I understand, that I can *simulate* wffs doing something like
"Godelization". But I think, this is not what I want. So my questions
are going in the direction, why I cannot define a set like { " ( ph \/
-. ph ) " } . Surely, I could define such sets usingĀ  the Word
constructor <" "> , but it would be a laborious activity to reconstruct
the whole wff syntax, and there will be still the challenge to define
the semantics.

At the moment the only way to continue my reasoning about integrating
algebraic combinatorics I see to examine whether I really need sets of
wffs or which possibilities are to avoid them.

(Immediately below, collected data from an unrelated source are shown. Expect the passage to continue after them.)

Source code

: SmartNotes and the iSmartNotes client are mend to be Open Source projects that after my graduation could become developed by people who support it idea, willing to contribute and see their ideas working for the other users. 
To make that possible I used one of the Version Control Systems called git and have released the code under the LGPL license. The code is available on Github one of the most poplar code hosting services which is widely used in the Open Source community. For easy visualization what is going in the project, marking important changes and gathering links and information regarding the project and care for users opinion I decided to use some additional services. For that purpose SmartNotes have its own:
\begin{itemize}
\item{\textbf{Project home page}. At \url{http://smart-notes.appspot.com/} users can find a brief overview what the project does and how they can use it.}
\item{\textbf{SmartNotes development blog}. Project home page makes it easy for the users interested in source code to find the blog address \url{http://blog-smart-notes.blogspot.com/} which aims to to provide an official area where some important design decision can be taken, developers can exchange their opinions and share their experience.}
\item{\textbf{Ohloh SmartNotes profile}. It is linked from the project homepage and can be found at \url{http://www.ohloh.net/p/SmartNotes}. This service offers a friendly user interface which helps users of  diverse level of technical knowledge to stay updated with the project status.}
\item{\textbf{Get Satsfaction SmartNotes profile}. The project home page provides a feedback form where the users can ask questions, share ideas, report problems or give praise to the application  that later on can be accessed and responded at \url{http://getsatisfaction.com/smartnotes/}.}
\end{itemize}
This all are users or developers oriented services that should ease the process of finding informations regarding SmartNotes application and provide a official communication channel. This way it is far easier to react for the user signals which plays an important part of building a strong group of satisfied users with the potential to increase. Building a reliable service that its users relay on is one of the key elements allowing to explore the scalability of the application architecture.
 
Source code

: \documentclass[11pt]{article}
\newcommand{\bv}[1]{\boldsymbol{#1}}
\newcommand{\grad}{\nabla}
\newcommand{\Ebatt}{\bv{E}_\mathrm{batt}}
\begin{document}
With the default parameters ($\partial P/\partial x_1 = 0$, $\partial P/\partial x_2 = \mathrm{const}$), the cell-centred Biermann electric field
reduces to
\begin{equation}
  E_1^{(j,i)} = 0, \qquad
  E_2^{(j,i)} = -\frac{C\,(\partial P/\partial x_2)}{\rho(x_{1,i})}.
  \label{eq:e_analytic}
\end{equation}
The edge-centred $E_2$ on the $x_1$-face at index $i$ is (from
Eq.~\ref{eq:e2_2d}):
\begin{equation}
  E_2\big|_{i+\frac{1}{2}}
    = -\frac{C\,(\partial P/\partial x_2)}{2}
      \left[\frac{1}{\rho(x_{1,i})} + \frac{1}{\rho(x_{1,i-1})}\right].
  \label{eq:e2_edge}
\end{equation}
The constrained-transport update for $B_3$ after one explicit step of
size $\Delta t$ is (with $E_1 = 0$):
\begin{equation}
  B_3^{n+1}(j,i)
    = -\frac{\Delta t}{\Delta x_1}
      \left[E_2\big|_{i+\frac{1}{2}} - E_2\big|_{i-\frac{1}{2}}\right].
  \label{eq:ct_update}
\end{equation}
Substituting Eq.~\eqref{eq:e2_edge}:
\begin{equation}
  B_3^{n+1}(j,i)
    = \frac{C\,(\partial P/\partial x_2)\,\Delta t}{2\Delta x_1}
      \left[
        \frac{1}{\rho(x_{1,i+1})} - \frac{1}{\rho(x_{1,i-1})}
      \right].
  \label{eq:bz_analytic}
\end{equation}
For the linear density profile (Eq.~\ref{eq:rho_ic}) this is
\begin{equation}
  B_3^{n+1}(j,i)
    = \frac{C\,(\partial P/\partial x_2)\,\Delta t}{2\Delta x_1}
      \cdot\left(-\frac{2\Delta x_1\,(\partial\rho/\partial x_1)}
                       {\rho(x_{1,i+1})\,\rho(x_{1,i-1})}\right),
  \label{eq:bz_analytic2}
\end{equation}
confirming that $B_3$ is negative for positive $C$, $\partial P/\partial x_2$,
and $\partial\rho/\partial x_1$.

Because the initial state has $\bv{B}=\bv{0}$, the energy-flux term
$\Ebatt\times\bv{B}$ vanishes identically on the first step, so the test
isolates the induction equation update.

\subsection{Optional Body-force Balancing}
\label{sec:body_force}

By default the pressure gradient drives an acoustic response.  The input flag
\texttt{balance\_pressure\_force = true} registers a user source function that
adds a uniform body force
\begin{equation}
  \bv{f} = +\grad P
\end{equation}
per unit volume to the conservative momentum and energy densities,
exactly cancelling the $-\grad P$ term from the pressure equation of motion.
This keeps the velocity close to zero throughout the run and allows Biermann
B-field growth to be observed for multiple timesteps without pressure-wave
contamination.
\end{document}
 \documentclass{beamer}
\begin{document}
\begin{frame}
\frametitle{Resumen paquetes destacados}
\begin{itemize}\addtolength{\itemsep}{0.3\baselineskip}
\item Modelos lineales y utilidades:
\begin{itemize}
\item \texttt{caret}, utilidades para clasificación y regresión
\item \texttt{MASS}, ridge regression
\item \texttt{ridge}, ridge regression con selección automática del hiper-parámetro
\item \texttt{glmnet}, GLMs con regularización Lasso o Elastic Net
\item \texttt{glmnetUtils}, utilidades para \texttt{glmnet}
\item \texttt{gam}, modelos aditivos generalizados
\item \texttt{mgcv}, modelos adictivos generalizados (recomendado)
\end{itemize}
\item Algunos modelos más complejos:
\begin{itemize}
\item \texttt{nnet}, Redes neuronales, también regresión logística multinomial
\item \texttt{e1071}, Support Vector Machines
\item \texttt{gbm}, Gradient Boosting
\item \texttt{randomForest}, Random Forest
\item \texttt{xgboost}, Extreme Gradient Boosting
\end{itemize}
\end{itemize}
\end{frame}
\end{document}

In my understanding so far, intuitionistic logic restricts the
possibilities of reasoning compared to conventional logic. I do not
expect to be able to express facts in it that I cannot express in
conventional logic.

Am 03.01.2025 um 16:50 schrieb Jim Kingdon:
Not directly but you can achieve many of the things you'd want to with
constructions like { x | ph } or with using a subset of { (/) } as a
way of representing a truth value.

Many of the examples I can think of are in iset.mm, for example

* https://us.metamath.org/ileuni/df-exmid.html

* https://us.metamath.org/ileuni/nndc.html

* https://us.metamath.org/ileuni/mkvprop.html

On 1/3/25 07:10, 'Peter Dolland' via Metamath wrote:
Is there any set of wffs?

Is there an equality (not equivalence) of wffs? So ` -. -. ph =/= ph ` .

Is a mapping of wffs into classes possible?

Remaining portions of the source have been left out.